Saved data entries
══════════
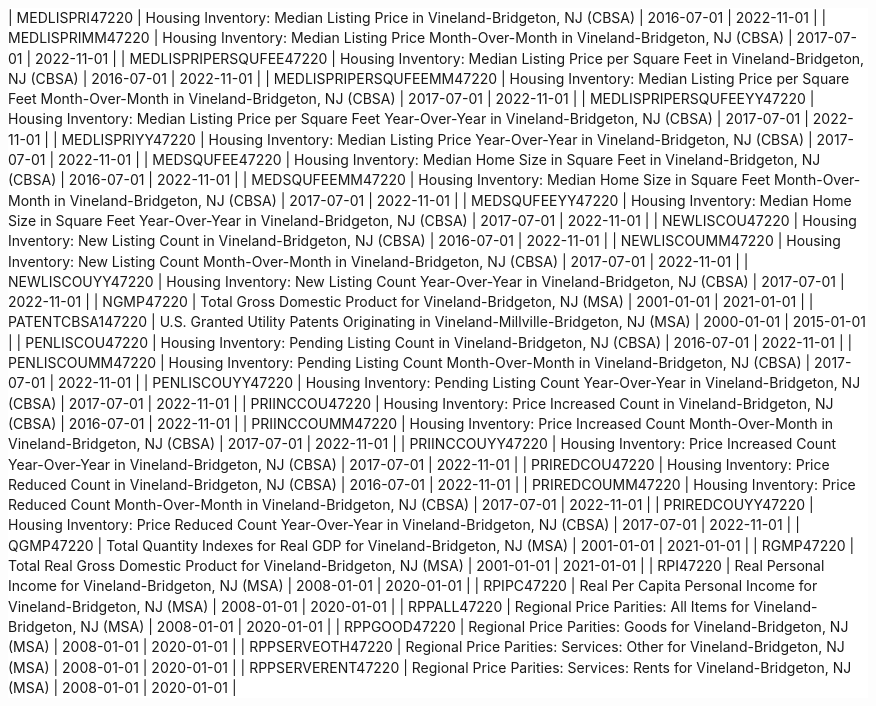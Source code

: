 | MEDLISPRI47220            | Housing Inventory: Median Listing Price in Vineland-Bridgeton, NJ (CBSA)                                               | 2016-07-01          | 2022-11-01        |
| MEDLISPRIMM47220          | Housing Inventory: Median Listing Price Month-Over-Month in Vineland-Bridgeton, NJ (CBSA)                              | 2017-07-01          | 2022-11-01        |
| MEDLISPRIPERSQUFEE47220   | Housing Inventory: Median Listing Price per Square Feet in Vineland-Bridgeton, NJ (CBSA)                               | 2016-07-01          | 2022-11-01        |
| MEDLISPRIPERSQUFEEMM47220 | Housing Inventory: Median Listing Price per Square Feet Month-Over-Month in Vineland-Bridgeton, NJ (CBSA)              | 2017-07-01          | 2022-11-01        |
| MEDLISPRIPERSQUFEEYY47220 | Housing Inventory: Median Listing Price per Square Feet Year-Over-Year in Vineland-Bridgeton, NJ (CBSA)                | 2017-07-01          | 2022-11-01        |
| MEDLISPRIYY47220          | Housing Inventory: Median Listing Price Year-Over-Year in Vineland-Bridgeton, NJ (CBSA)                                | 2017-07-01          | 2022-11-01        |
| MEDSQUFEE47220            | Housing Inventory: Median Home Size in Square Feet in Vineland-Bridgeton, NJ (CBSA)                                    | 2016-07-01          | 2022-11-01        |
| MEDSQUFEEMM47220          | Housing Inventory: Median Home Size in Square Feet Month-Over-Month in Vineland-Bridgeton, NJ (CBSA)                   | 2017-07-01          | 2022-11-01        |
| MEDSQUFEEYY47220          | Housing Inventory: Median Home Size in Square Feet Year-Over-Year in Vineland-Bridgeton, NJ (CBSA)                     | 2017-07-01          | 2022-11-01        |
| NEWLISCOU47220            | Housing Inventory: New Listing Count in Vineland-Bridgeton, NJ (CBSA)                                                  | 2016-07-01          | 2022-11-01        |
| NEWLISCOUMM47220          | Housing Inventory: New Listing Count Month-Over-Month in Vineland-Bridgeton, NJ (CBSA)                                 | 2017-07-01          | 2022-11-01        |
| NEWLISCOUYY47220          | Housing Inventory: New Listing Count Year-Over-Year in Vineland-Bridgeton, NJ (CBSA)                                   | 2017-07-01          | 2022-11-01        |
| NGMP47220                 | Total Gross Domestic Product for Vineland-Bridgeton, NJ (MSA)                                                          | 2001-01-01          | 2021-01-01        |
| PATENTCBSA147220          | U.S. Granted Utility Patents Originating in Vineland-Millville-Bridgeton, NJ (MSA)                                     | 2000-01-01          | 2015-01-01        |
| PENLISCOU47220            | Housing Inventory: Pending Listing Count in Vineland-Bridgeton, NJ (CBSA)                                              | 2016-07-01          | 2022-11-01        |
| PENLISCOUMM47220          | Housing Inventory: Pending Listing Count Month-Over-Month in Vineland-Bridgeton, NJ (CBSA)                             | 2017-07-01          | 2022-11-01        |
| PENLISCOUYY47220          | Housing Inventory: Pending Listing Count Year-Over-Year in Vineland-Bridgeton, NJ (CBSA)                               | 2017-07-01          | 2022-11-01        |
| PRIINCCOU47220            | Housing Inventory: Price Increased Count in Vineland-Bridgeton, NJ (CBSA)                                              | 2016-07-01          | 2022-11-01        |
| PRIINCCOUMM47220          | Housing Inventory: Price Increased Count Month-Over-Month in Vineland-Bridgeton, NJ (CBSA)                             | 2017-07-01          | 2022-11-01        |
| PRIINCCOUYY47220          | Housing Inventory: Price Increased Count Year-Over-Year in Vineland-Bridgeton, NJ (CBSA)                               | 2017-07-01          | 2022-11-01        |
| PRIREDCOU47220            | Housing Inventory: Price Reduced Count in Vineland-Bridgeton, NJ (CBSA)                                                | 2016-07-01          | 2022-11-01        |
| PRIREDCOUMM47220          | Housing Inventory: Price Reduced Count Month-Over-Month in Vineland-Bridgeton, NJ (CBSA)                               | 2017-07-01          | 2022-11-01        |
| PRIREDCOUYY47220          | Housing Inventory: Price Reduced Count Year-Over-Year in Vineland-Bridgeton, NJ (CBSA)                                 | 2017-07-01          | 2022-11-01        |
| QGMP47220                 | Total Quantity Indexes for Real GDP for Vineland-Bridgeton, NJ (MSA)                                                   | 2001-01-01          | 2021-01-01        |
| RGMP47220                 | Total Real Gross Domestic Product for Vineland-Bridgeton, NJ (MSA)                                                     | 2001-01-01          | 2021-01-01        |
| RPI47220                  | Real Personal Income for Vineland-Bridgeton, NJ (MSA)                                                                  | 2008-01-01          | 2020-01-01        |
| RPIPC47220                | Real Per Capita Personal Income for Vineland-Bridgeton, NJ (MSA)                                                       | 2008-01-01          | 2020-01-01        |
| RPPALL47220               | Regional Price Parities: All Items for Vineland-Bridgeton, NJ (MSA)                                                    | 2008-01-01          | 2020-01-01        |
| RPPGOOD47220              | Regional Price Parities: Goods for Vineland-Bridgeton, NJ (MSA)                                                        | 2008-01-01          | 2020-01-01        |
| RPPSERVEOTH47220          | Regional Price Parities: Services: Other for Vineland-Bridgeton, NJ (MSA)                                              | 2008-01-01          | 2020-01-01        |
| RPPSERVERENT47220         | Regional Price Parities: Services: Rents for Vineland-Bridgeton, NJ (MSA)                                              | 2008-01-01          | 2020-01-01        |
══════════
--- ASSIGNMENT ---
With the line holding "Pending Listing Count Month-Over-Month" as the first and the line holding "Pending Listing Count Year-Over-Year" as the last, set down that range of the entries above exactly, and nothing else.

--- SOLUTION BELOW ---
| PENLISCOUMM47220          | Housing Inventory: Pending Listing Count Month-Over-Month in Vineland-Bridgeton, NJ (CBSA)                             | 2017-07-01          | 2022-11-01        |
| PENLISCOUYY47220          | Housing Inventory: Pending Listing Count Year-Over-Year in Vineland-Bridgeton, NJ (CBSA)                               | 2017-07-01          | 2022-11-01        |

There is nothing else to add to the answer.